Key Points
- He used subtle makeup, pinned-back ears, and lip alterations to mimic Edwards' appearance
- Clunes studied archive footage and off-the-record interviews to capture Edwards’ on- and off-screen persona
- Channel 5’s fact-based drama, airing 24 March, frames Edwards’ fall as irreversible and sparks controversy
MARTIN Clunes is stepping into one of his most challenging roles yet, portraying former BBC news anchor Huw Edwards in Channel 5’s fact-based drama Power: The Downfall of Huw Edwards.
The film traces Edwards’ fall from trusted broadcaster to convicted offender, and Clunes says the story leaves little room for redemption, describing the character’s downfall as one with “no way back.”
The drama recreates Edwards’s famous BBC News at Ten desk and explores both his public image and private life.
In an interview with The Guardian, Clunes said he approached the role as a professional challenge, insisting he had no hesitation about taking it on despite the controversy surrounding the subject.
“No,” he said. “Because it’s my job. Roles don’t take me over.”
To capture Edwards’s look and mannerisms, Clunes underwent subtle makeup work, including having his ears pinned back and his lips visually reduced.
He also closely studied archive footage, especially Edwards’s widely remembered announcement of Queen Elizabeth II’s death, saying he wanted to get the performance “exactly right.”
Clunes revealed he researched the role by speaking off the record with people who had worked with Edwards, as well as watching interviews, podcasts and behind-the-scenes footage to understand how the presenter behaved away from the news desk.
He said he was particularly interested in showing not just the polished public figure, but the man behind the image.
The actor, best known for Doc Martin and Men Behaving Badly, has increasingly taken on darker dramatic material in recent years. Alongside this role, he also appears as Mr Earnshaw in Emerald Fennell’s upcoming Wuthering Heights adaptation.

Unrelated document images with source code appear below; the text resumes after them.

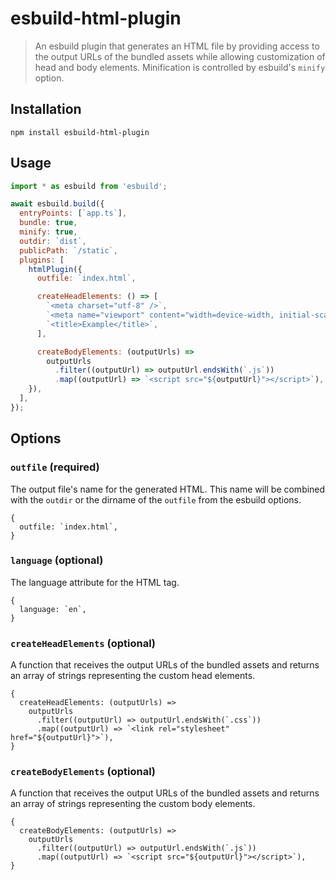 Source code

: # esbuild-html-plugin

> An esbuild plugin that generates an HTML file by providing access to the
> output URLs of the bundled assets while allowing customization of head and
> body elements. Minification is controlled by esbuild's `minify` option.

## Installation

```
npm install esbuild-html-plugin
```

## Usage

```js
import * as esbuild from 'esbuild';

await esbuild.build({
  entryPoints: [`app.ts`],
  bundle: true,
  minify: true,
  outdir: `dist`,
  publicPath: `/static`,
  plugins: [
    htmlPlugin({
      outfile: `index.html`,

      createHeadElements: () => [
        `<meta charset="utf-8" />`,
        `<meta name="viewport" content="width=device-width, initial-scale=1" />`,
        `<title>Example</title>`,
      ],

      createBodyElements: (outputUrls) =>
        outputUrls
          .filter((outputUrl) => outputUrl.endsWith(`.js`))
          .map((outputUrl) => `<script src="${outputUrl}"></script>`),
    }),
  ],
});
```

## Options

### `outfile` (required)

The output file's name for the generated HTML. This name will be combined with
the `outdir` or the dirname of the `outfile` from the esbuild options.

```
{
  outfile: `index.html`,
}
```

### `language` (optional)

The language attribute for the HTML tag.

```
{
  language: `en`,
}
```

### `createHeadElements` (optional)

A function that receives the output URLs of the bundled assets and returns an
array of strings representing the custom head elements.

```
{
  createHeadElements: (outputUrls) =>
    outputUrls
      .filter((outputUrl) => outputUrl.endsWith(`.css`))
      .map((outputUrl) => `<link rel="stylesheet" href="${outputUrl}">`),
}
```

### `createBodyElements` (optional)

A function that receives the output URLs of the bundled assets and returns an
array of strings representing the custom body elements.

```
{
  createBodyElements: (outputUrls) =>
    outputUrls
      .filter((outputUrl) => outputUrl.endsWith(`.js`))
      .map((outputUrl) => `<script src="${outputUrl}"></script>`),
}
```
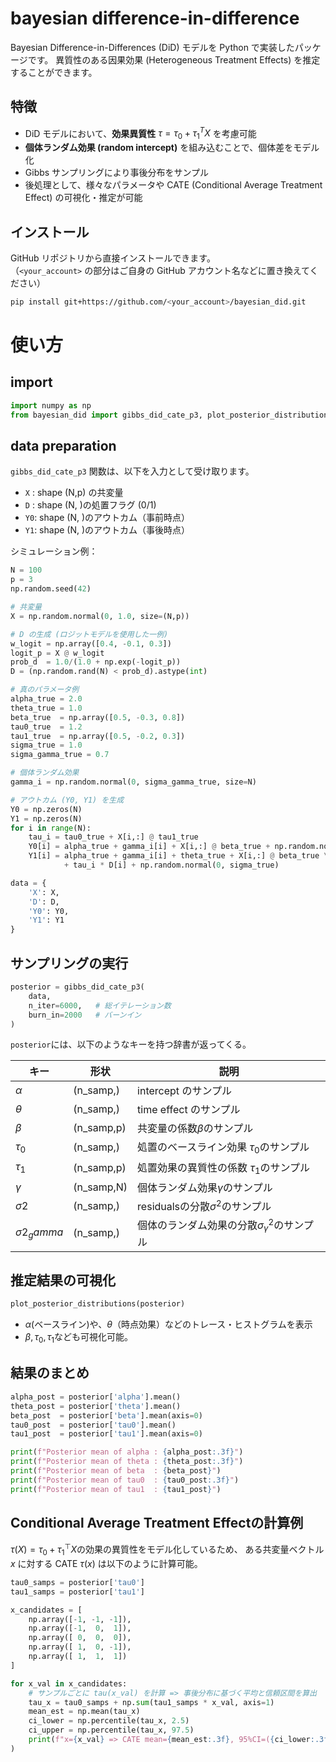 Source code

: # bayesian difference-in-difference
Bayesian Difference-in-Differences (DiD) モデルを Python で実装したパッケージです。
異質性のある因果効果 (Heterogeneous Treatment Effects) を推定することができます。

## 特徴
- DiD モデルにおいて、**効果異質性** $`\tau = \tau_0 + \tau_1^T X `$ を考慮可能
- **個体ランダム効果 (random intercept)** を組み込むことで、個体差をモデル化
- Gibbs サンプリングにより事後分布をサンプル
- 後処理として、様々なパラメータや CATE (Conditional Average Treatment Effect) の可視化・推定が可能

## インストール

GitHub リポジトリから直接インストールできます。  
（`<your_account>` の部分はご自身の GitHub アカウント名などに置き換えてください）

```bash
pip install git+https://github.com/<your_account>/bayesian_did.git
```

# 使い方

## import

```python
import numpy as np
from bayesian_did import gibbs_did_cate_p3, plot_posterior_distributions
```

## data preparation
`gibbs_did_cate_p3` 関数は、以下を入力として受け取ります。
- `X` : shape (N,p) の共変量
- `D` : shape (N, )の処置フラグ (0/1)
- `Y0`: shape (N, )のアウトカム（事前時点）
- `Y1`: shape (N, )のアウトカム（事後時点）

シミュレーション例：
``` python
N = 100
p = 3
np.random.seed(42)

# 共変量
X = np.random.normal(0, 1.0, size=(N,p))

# D の生成 (ロジットモデルを使用した一例)
w_logit = np.array([0.4, -0.1, 0.3])
logit_p = X @ w_logit
prob_d  = 1.0/(1.0 + np.exp(-logit_p))
D = (np.random.rand(N) < prob_d).astype(int)

# 真のパラメータ例
alpha_true = 2.0
theta_true = 1.0
beta_true  = np.array([0.5, -0.3, 0.8])
tau0_true  = 1.2
tau1_true  = np.array([0.5, -0.2, 0.3])
sigma_true = 1.0
sigma_gamma_true = 0.7

# 個体ランダム効果
gamma_i = np.random.normal(0, sigma_gamma_true, size=N)

# アウトカム (Y0, Y1) を生成
Y0 = np.zeros(N)
Y1 = np.zeros(N)
for i in range(N):
    tau_i = tau0_true + X[i,:] @ tau1_true
    Y0[i] = alpha_true + gamma_i[i] + X[i,:] @ beta_true + np.random.normal(0, sigma_true)
    Y1[i] = alpha_true + gamma_i[i] + theta_true + X[i,:] @ beta_true \
            + tau_i * D[i] + np.random.normal(0, sigma_true)

data = {
    'X': X,
    'D': D,
    'Y0': Y0,
    'Y1': Y1
}
```
## サンプリングの実行
```python
posterior = gibbs_did_cate_p3(
    data,
    n_iter=6000,   # 総イテレーション数
    burn_in=2000   # バーンイン
)
```
`posterior`には、以下のようなキーを持つ辞書が返ってくる。

|キー|形状|説明|
|--------|------------|-------------------------|
|$`\alpha`$|(n_samp,)|intercept のサンプル|
|$`\theta`$|(n_samp,)|time effect のサンプル|
|$`\beta`$|(n_samp,p)|共変量の係数$`\beta`$のサンプル|
|$`\tau_0`$|(n_samp,)|処置のベースライン効果 $`\tau_0`$のサンプル|
|$`\tau_1`$|(n_samp,p)|処置効果の異質性の係数 $`\tau_1`$のサンプル|
|$`\gamma`$|(n_samp,N)|個体ランダム効果$`\gamma`$のサンプル|
|$`\sigma2`$|(n_samp,)|residualsの分散$`\sigma^2`$のサンプル|
|$`\sigma2_gamma`$|(n_samp,)|個体のランダム効果の分散$`\sigma_\gamma^2`$のサンプル|


## 推定結果の可視化
```python
plot_posterior_distributions(posterior)
```
- $`\alpha`$(ベースライン)や、$`\theta`$（時点効果）などのトレース・ヒストグラムを表示
- $`\beta, \tau_0, \tau_1`$なども可視化可能。

## 結果のまとめ
```python
alpha_post = posterior['alpha'].mean()
theta_post = posterior['theta'].mean()
beta_post  = posterior['beta'].mean(axis=0)
tau0_post  = posterior['tau0'].mean()
tau1_post  = posterior['tau1'].mean(axis=0)

print(f"Posterior mean of alpha : {alpha_post:.3f}")
print(f"Posterior mean of theta : {theta_post:.3f}")
print(f"Posterior mean of beta  : {beta_post}")
print(f"Posterior mean of tau0  : {tau0_post:.3f}")
print(f"Posterior mean of tau1  : {tau1_post}")
```

## Conditional Average Treatment Effectの計算例
$`\tau(X) = \tau_0 + \tau_{1}^{\top}X`$の効果の異質性をモデル化しているため、
ある共変量ベクトル $`x`$ に対する CATE $`\tau(x)`$ は以下のように計算可能。

```python
tau0_samps = posterior['tau0']
tau1_samps = posterior['tau1']

x_candidates = [
    np.array([-1, -1, -1]),
    np.array([-1,  0,  1]),
    np.array([ 0,  0,  0]),
    np.array([ 1,  0, -1]),
    np.array([ 1,  1,  1])
]

for x_val in x_candidates:
    # サンプルごとに tau(x_val) を計算 => 事後分布に基づく平均と信頼区間を算出
    tau_x = tau0_samps + np.sum(tau1_samps * x_val, axis=1)
    mean_est = np.mean(tau_x)
    ci_lower = np.percentile(tau_x, 2.5)
    ci_upper = np.percentile(tau_x, 97.5)
    print(f"x={x_val} => CATE mean={mean_est:.3f}, 95%CI=({ci_lower:.3f}, {ci_upper:.3f})")
)
```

Power: The Downfall of Huw Edwards is set to air on Channel 5 on 24 March, and it is already attracting attention for its sensitive and controversial subject matter.
Why This Matters
Clunes’s portrayal of Huw Edwards forces public debate about dramatizing real-life scandals, ethical responsibilities toward victims and subjects, and how broadcasters confront reputational collapse—a provocative cultural test of journalism, accountability and entertainment’s appetite for controversy.